Baisers de la pine'up beurregeoise qui a besoin d'un cadre strict pour pénétrer dans l'univers hurleur de Zouc sans risquer sa peau
C'est si bon d'être boulonnaise
Welcome home Valérie, même si la guirlande de Noël est un peu maigrichonne....
Rédigé par : Anne | 03 décembre 2010 à 13:07
Tu aurais du me faire signe. Je n'aurais sans doute pas réussi à te faire changer d'avis sur le quartier mais on aurait moins pu dégotter un bon boui-boui servant gras.
PS : Un petit moment que Le manifeste Chap me fait de l'œil. En même temps je crains la pochade aussi vite lue qu'oubliée. Tu me diras ce que tu en as pensé ?
Rédigé par : aymeric (local de l'étape et donc probablement du genre bobo) | 03 décembre 2010 à 14:12
Peut-on être bobo et bling blang en même temps ? Vraiment nous n'avons pas des vies faciles... !
Rédigé par : Caritate | 03 décembre 2010 à 14:52
J'aime beaucoup la place Royale, que l'on a baptisé des Vosges parce que ce département fut le premier à envoyer l'impôt. Il y a un parfum d'autrefois, un air de romans de Dumas et de Hugo qui me plaît bien. A la nuit tombée, une fois les voitures éloignées, on peut y entendre en tendant l'oreille le pas des chevaux et le froissement des rapières des duellistes.

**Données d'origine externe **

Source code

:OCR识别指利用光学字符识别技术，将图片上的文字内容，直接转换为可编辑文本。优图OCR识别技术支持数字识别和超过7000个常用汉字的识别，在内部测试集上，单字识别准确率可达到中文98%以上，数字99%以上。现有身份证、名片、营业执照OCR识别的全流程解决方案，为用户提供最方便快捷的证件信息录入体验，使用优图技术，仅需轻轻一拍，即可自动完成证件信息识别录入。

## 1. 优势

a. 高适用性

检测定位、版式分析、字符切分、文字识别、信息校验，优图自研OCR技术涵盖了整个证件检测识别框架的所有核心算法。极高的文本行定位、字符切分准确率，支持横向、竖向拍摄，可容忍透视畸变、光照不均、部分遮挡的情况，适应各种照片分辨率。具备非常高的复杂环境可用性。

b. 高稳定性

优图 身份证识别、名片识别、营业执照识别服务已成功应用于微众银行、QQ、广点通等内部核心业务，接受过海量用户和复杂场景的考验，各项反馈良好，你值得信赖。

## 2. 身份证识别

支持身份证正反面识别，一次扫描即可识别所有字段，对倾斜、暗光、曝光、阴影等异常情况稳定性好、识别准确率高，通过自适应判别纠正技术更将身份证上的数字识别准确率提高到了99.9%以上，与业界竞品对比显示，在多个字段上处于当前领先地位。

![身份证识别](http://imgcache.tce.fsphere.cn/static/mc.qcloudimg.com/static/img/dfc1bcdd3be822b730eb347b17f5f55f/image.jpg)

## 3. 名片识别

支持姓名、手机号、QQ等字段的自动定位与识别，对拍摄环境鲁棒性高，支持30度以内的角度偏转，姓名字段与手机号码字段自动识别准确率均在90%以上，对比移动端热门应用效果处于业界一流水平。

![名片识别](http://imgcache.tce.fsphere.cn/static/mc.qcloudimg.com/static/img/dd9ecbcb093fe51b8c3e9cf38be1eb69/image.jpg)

Rédigé par : Le Nain | 03 décembre 2010 à 15:10
@Anne :BB forever. @Ay-merci : merci, donc ! Oui, j'aurais bien aimé déjeuner avec un ami et non toute seule, hier. @Caritate : suis définitivement bling blang, version moderato. @Le Nain : c'est amusant, les ressentis. les endroits qui vous appellent d'un :"bienvenue chez moi"... ce ne sont pas forcément les plus séduisants. Je ne suis pas sensible à l'impérieuse beauté de la place des Vosges, je ne sens pas son romanesque, que vous exprimez tb. Je ne saisis qu'une morgue hautaine, grand-siècle, colbertiste, paralysante, glaçante. tant pis pour moi !
Rédigé par : Valérie Pineau-Valencienne | 03 décembre 2010 à 19:36
Valérie: que subodore et insinue tu ?
J'adore Boulogne et son style.
Et j'y ai trop de bons souvenirs.
Grincheux te confirmera (pour certains)
Rédigé par : Dominique | 04 décembre 2010 à 16:48
J'étais sûre que tu avais une certaine tendresse pour BB. et ce n'est pas ironique, je n'insinuais rien (pour une fois)
Rédigé par : Valérie Pineau-Valencienne | 04 décembre 2010 à 18:48
Valérie à BB ; Dominique à Bobo ; j'en reste baba (au rhum) en écoutant Bibi chanter tout doucement.